D’altra parte la destra venezuelana cerca di architettare operazioni di pinkwashing senza obiettivi. Nel 2015 la destra ha ottenuto la maggioranza in Parlamento e ha eletto una donna trans nelle sue fila senza mai darle spazio di parola in nessuna seduta parlamentare. Alla destra non importa darle visibilità perché il socialismo bolivariano ha portato avanti tutti gli elementi più avanzati delle lotte, sia per quanto riguarda l’emancipazione politica sia per quanto riguarda i diritti civili, senza alcuna differenza.

Il femminismo bolivariano è un femminismo intersezionale di classe?

Senza diritti sociali, i diritti civili valgono solo per chi è ricco e si può permettere una splendida vista dall’alto del suo attico a Margarita, rispetto ai più poveri che si devono guadagnare il pane per vivere. Questo non toglie il fatto che l’America Latina sia un contesto culturale molto maschilista e che la lotta da condurre sia ancora lunga anche con NiUnaMenos.
Però in Venezuela le cose sono progredite perché le donne e i movimenti LGBTQI hanno potere, si sono auto-organizzati, stanno nelle strutture e hanno le loro rappresentanze in tutti gli organismi popolari. Anche organizzazioni più reazionarie, come le chiese evangeliche, cercano di contendere l’egemonia nei quartieri, ma tutte le volte che provano a imporre progetti reazionari e conservatori ai settori popolari falliscono, proprio perché le donne sono la maggioranza e il movimento LGBT è forte. Quindi è un problema di rapporto tra conflitto e consenso che fortunatamente da vent’anni è a favore del socialismo bolivariano.

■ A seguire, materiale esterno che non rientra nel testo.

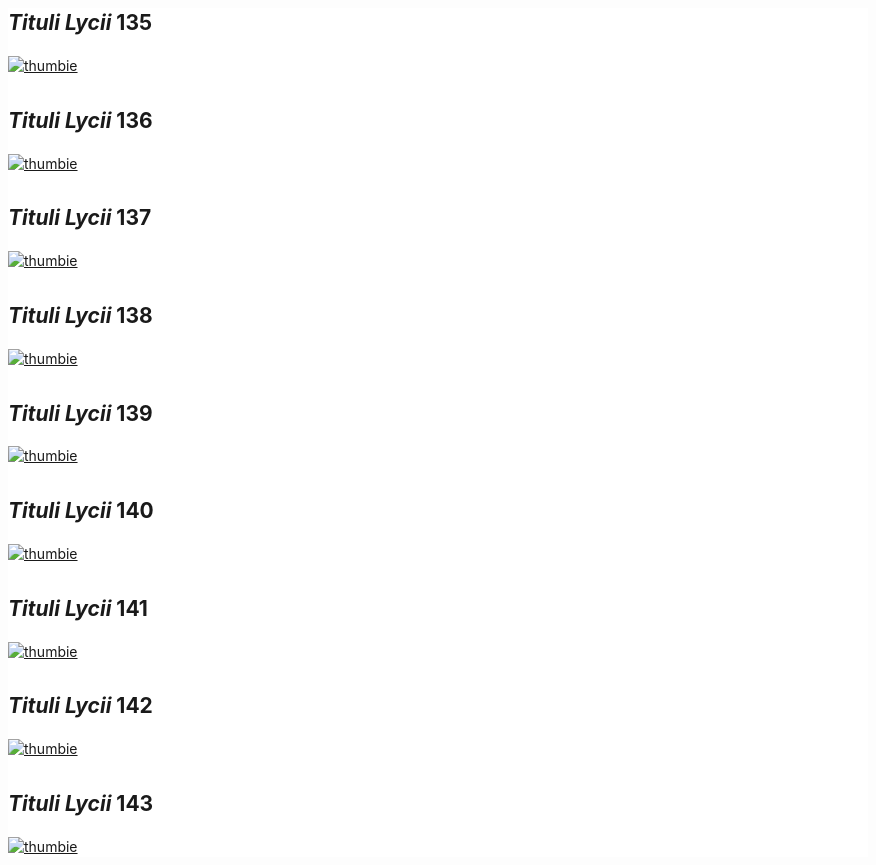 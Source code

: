 ## *Tituli Lycii* 135
  [![thumbie](http://www.homermultitext.org/iipsrv?OBJ=IIP,1.0&FIF=/project/homer/pyramidal/deepzoom/lycian/hc/v1/2007.02.0157.tif&WID=500&CVT=JPEG)](http://www.homermultitext.org/ict2/?urn=urn:cite2:lycian:hc.v1:2007.02.0157) 

## *Tituli Lycii* 136
  [![thumbie](http://www.homermultitext.org/iipsrv?OBJ=IIP,1.0&FIF=/project/homer/pyramidal/deepzoom/lycian/hc/v1/2007.02.0158.tif&WID=500&CVT=JPEG)](http://www.homermultitext.org/ict2/?urn=urn:cite2:lycian:hc.v1:2007.02.0158) 

## *Tituli Lycii* 137
  [![thumbie](http://www.homermultitext.org/iipsrv?OBJ=IIP,1.0&FIF=/project/homer/pyramidal/deepzoom/lycian/hc/v1/2007.02.0159.tif&WID=500&CVT=JPEG)](http://www.homermultitext.org/ict2/?urn=urn:cite2:lycian:hc.v1:2007.02.0159) 

## *Tituli Lycii* 138
  [![thumbie](http://www.homermultitext.org/iipsrv?OBJ=IIP,1.0&FIF=/project/homer/pyramidal/deepzoom/lycian/hc/v1/2007.02.0160.tif&WID=500&CVT=JPEG)](http://www.homermultitext.org/ict2/?urn=urn:cite2:lycian:hc.v1:2007.02.0160) 

## *Tituli Lycii* 139
  [![thumbie](http://www.homermultitext.org/iipsrv?OBJ=IIP,1.0&FIF=/project/homer/pyramidal/deepzoom/lycian/hc/v1/2007.02.0165.tif&WID=500&CVT=JPEG)](http://www.homermultitext.org/ict2/?urn=urn:cite2:lycian:hc.v1:2007.02.0165) 

## *Tituli Lycii* 140
  [![thumbie](http://www.homermultitext.org/iipsrv?OBJ=IIP,1.0&FIF=/project/homer/pyramidal/deepzoom/lycian/hc/v1/2007.02.0162.tif&WID=500&CVT=JPEG)](http://www.homermultitext.org/ict2/?urn=urn:cite2:lycian:hc.v1:2007.02.0162) 

## *Tituli Lycii* 141
  [![thumbie](http://www.homermultitext.org/iipsrv?OBJ=IIP,1.0&FIF=/project/homer/pyramidal/deepzoom/lycian/hc/v1/2007.02.0163.tif&WID=500&CVT=JPEG)](http://www.homermultitext.org/ict2/?urn=urn:cite2:lycian:hc.v1:2007.02.0163) 

## *Tituli Lycii* 142
  [![thumbie](http://www.homermultitext.org/iipsrv?OBJ=IIP,1.0&FIF=/project/homer/pyramidal/deepzoom/lycian/hc/v1/2007.02.0164.tif&WID=500&CVT=JPEG)](http://www.homermultitext.org/ict2/?urn=urn:cite2:lycian:hc.v1:2007.02.0164) 

## *Tituli Lycii* 143
  [![thumbie](http://www.homermultitext.org/iipsrv?OBJ=IIP,1.0&FIF=/project/homer/pyramidal/deepzoom/lycian/hc/v1/2007.02.0008.tif&WID=500&CVT=JPEG)](http://www.homermultitext.org/ict2/?urn=urn:cite2:lycian:hc.v1:2007.02.0008)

Quindi potremmo dire che il Venezuela, nel panorama latinoamericano, è l’eccezione, insieme a Cuba, in cui i temi di genere, i diritti civili e i diritti sociali sono progrediti assieme?


Sì, perché sono diritti politici. Rimangono ancora dei punti da risolvere poiché la transizione di genere a Cuba è gratuita e in Venezuela ancora parzialmente. L’aborto è gratuito a Cuba, mentre in Venezuela non è ancora stato approvato per legge, ma nonostante ciò alcune dottoresse lo forniscono in modo autogestito completamente gratuito e in condizioni di sicurezza. Naturalmente al primo posto c’è Cuba, però il Venezuela ha messo questi diritti politici in Costituzione, facendo molta attenzione anche al cambiamento dei costumi a livello internazionale. Poi ovviamente ci sono le parodie reazionarie della borghesia. Se si studia la storia politica venezuelana ci si accorge come gli insulti sessisti siano sempre stati usati dalla destra e le loro battaglie in Parlamento abbiano avuto sempre come bersaglio le deputate comuniste. Hanno tentato di bruciare la casa della presidenta del Consiglio nazionale elettorale, con la famiglia all’interno, al grido di «Brucia, strega!». Il leader dei deputati delle destre diceva che tutto il Consiglio nazionale elettorale era un postribolo composto da prostitute. Dove ritornano le destre, come nel Brasile di Bolsonaro, si attua la ricetta neoliberista che immediatamente si serve della Bibbia e delle cose più reazionarie per usare il corpo femminile come campo di battaglia di lotte ultraconservatrici.